# Canvas cab curtains



## Nohandles (Jan 2, 2009)

I have 12 engines that need canvas cab curtains. What fabric do you use? I had tight canvas that I used to make bags for my Uinitah flat cars but it has to big of a weave for the curtains. Any help would be greatly appreciated. Doug


----------



## San Juan (Jan 3, 2008)

Jonathan Bliese of Electric & Steam Model Works, mentioned to me that old pillow cases painted/soaked with Floquil Earth are good for canvas cab curtains. 

I haven't used pillow cases for cab curtains yet, but I have used some (unpainted) for extra flags.


----------



## supagav (Feb 8, 2008)

Hi Doug,

I just used an old handkerchief that I found lying in a sewing box. At first it was a bit too white, but I dabbed a small black wash over it and it soon toned it down once it had absorbed the colour.





















All the best,
Gavin


----------



## Nohandles (Jan 2, 2009)

Great and thanks for the responses. We have one with my name on it already. It's already brownish, so a little soaking in some thinned out paint will do the trick..


----------



## Guest (Mar 31, 2009)

if you use very fine cotton cloth that would be good for ladies hankies and dip it in coffee you get what you need. 
hang it up wet, where you want it and let it dry on spot.


----------



## Shawn Fields (Jan 2, 2008)

Doug, I caught your question over on the Whistle Post and replied there, before I saw your question here....


----------



## Nohandles (Jan 2, 2009)

Well since I'm unemployed and loving it- wish I could make it a life style I went to the local fabric store and found 2 yards or remnant fabric for 6 bucks. I'va already soaked it in coffee and tomorrow I will start outfitting all my engines with cab curtains. Can't wait to see the end result.


----------



## San Juan (Jan 3, 2008)

Interesting idea on soaking in coffee.

Wouldn't that make the curtains smell like coffee for a while? Could it attract bugs?


----------



## supagav (Feb 8, 2008)

Sounds cool Doug, good work! I'd like to see the pictures of how they turn out.

All the best,
Gavin


----------



## Nohandles (Jan 2, 2009)

Posted By San Juan on 03/31/2009 4:39 PM
Interesting idea on soaking in coffee.

Wouldn't that make the curtains smell like coffee for a while? Could it attract bugs?

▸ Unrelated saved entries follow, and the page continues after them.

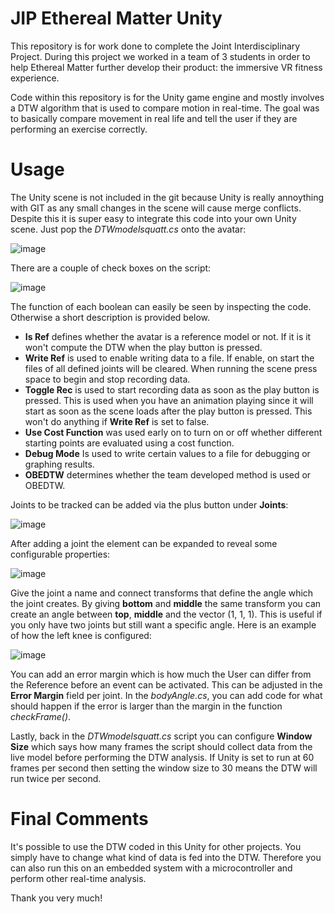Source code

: # JIP Ethereal Matter Unity
This repository is for work done to complete the Joint Interdisciplinary Project. During this project we worked in a team of 3 students in order to help Ethereal Matter further develop their product: the immersive VR fitness experience.

Code within this repository is for the Unity game engine and mostly involves a DTW algorithm that is used to compare motion in real-time. The goal was to basically compare movement in real life and tell the user if they are performing an exercise correctly.

# Usage
The Unity scene is not included in the git because Unity is really annoything with GIT as any small changes in the scene will cause merge conflicts. Despite this it is super easy to integrate this code into your own Unity scene. Just pop the *DTWmodelsquatt.cs* onto the avatar:

![image](https://github.com/CRWijn/JIP-Ethereal-Matter-Unity/assets/107326704/9cb4939a-f18c-4f77-a832-7b6fd8c691be)

There are a couple of check boxes on the script:

![image](https://github.com/CRWijn/JIP-Ethereal-Matter-Unity/assets/107326704/8124764f-605c-4655-9c8b-666ca2000c9d)

The function of each boolean can easily be seen by inspecting the code. Otherwise a short description is provided below.
- **Is Ref** defines whether the avatar is a reference model or not. If it is it won't compute the DTW when the play button is pressed.
- **Write Ref** is used to enable writing data to a file. If enable, on start the files of all defined joints will be cleared. When running the scene press space to begin and stop recording data.
- **Toggle Rec** is used to start recording data as soon as the play button is pressed. This is used when you have an animation playing since it will start as soon as the scene loads after the play button is pressed. This won't do anything if **Write Ref** is set to false.
- **Use Cost Function** was used early on to turn on or off whether different starting points are evaluated using a cost function.
- **Debug Mode** Is used to write certain values to a file for debugging or graphing results.
- **OBEDTW** determines whether the team developed method is used or OBEDTW.

Joints to be tracked can be added via the plus button under **Joints**:

![image](https://github.com/CRWijn/JIP-Ethereal-Matter-Unity/assets/107326704/8b9341ca-a91d-4fec-b323-6e14e1e7ef99)

After adding a joint the element can be expanded to reveal some configurable properties:

![image](https://github.com/CRWijn/JIP-Ethereal-Matter-Unity/assets/107326704/e4cff5d7-a492-47a5-ac4d-aace04e02455)

Give the joint a name and connect transforms that define the angle which the joint creates. By giving **bottom** and **middle** the same transform you can create an angle between **top**, **middle** and the vector (1, 1, 1). This is useful if you only have two joints but still want a specific angle. Here is an example of how the left knee is configured:

![image](https://github.com/CRWijn/JIP-Ethereal-Matter-Unity/assets/107326704/62676393-0122-46ab-9f98-4c5bb7ee087a)

You can add an error margin which is how much the User can differ from the Reference before an event can be activated. This can be adjusted in the **Error Margin** field per joint. In the *bodyAngle.cs*, you can add code for what should happen if the error is larger than the margin in the function *checkFrame()*.

Lastly, back in the *DTWmodelsquatt.cs* script you can configure **Window Size** which says how many frames the script should collect data from the live model before performing the DTW analysis. If Unity is set to run at 60 frames per second then setting the window size to 30 means the DTW will run twice per second.

# Final Comments

It's possible to use the DTW coded in this Unity for other projects. You simply have to change what kind of data is fed into the DTW. Therefore you can also run this on an embedded system with a microcontroller and perform other real-time analysis.

Thank you very much!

Once it dried I then re wet it and washed out the smell. Coffee is hard to get out so the stains stayed. Next I'm going to put it some water and coal dust then I'll make the curtains and post some pictures.


----------



## Guest (Apr 1, 2009)

Wouldn't that make the curtains smell like coffee for a while? Could it attract bugs?
i don't mind coffee smell. 
just make sure, to use black coffee without sugar. i never experienced any bugs at applied coffee. 

btw, for indoor layouts the content of coffee filters is nice to modell fresh ploughed fields. or flowerbeds.


----------



## SlateCreek (Jan 2, 2008)

I think without sugar you'll be ok.... 

I know the story of a museum trolley, originally built for Naragansett, and spent most of its life in Rio DeJanerio .... when they closed down the trolley system and it came back to the US to the museum, it was shipped on a coffee barge; the (wooden) body on the deck, and the trucks down in the hold, which was then filled with coffee beans. 

For several years when you made the transition on the controler from Series to Parallel, the whole car filled up with the smell of roasted coffee.... 

Matthew (OV)


----------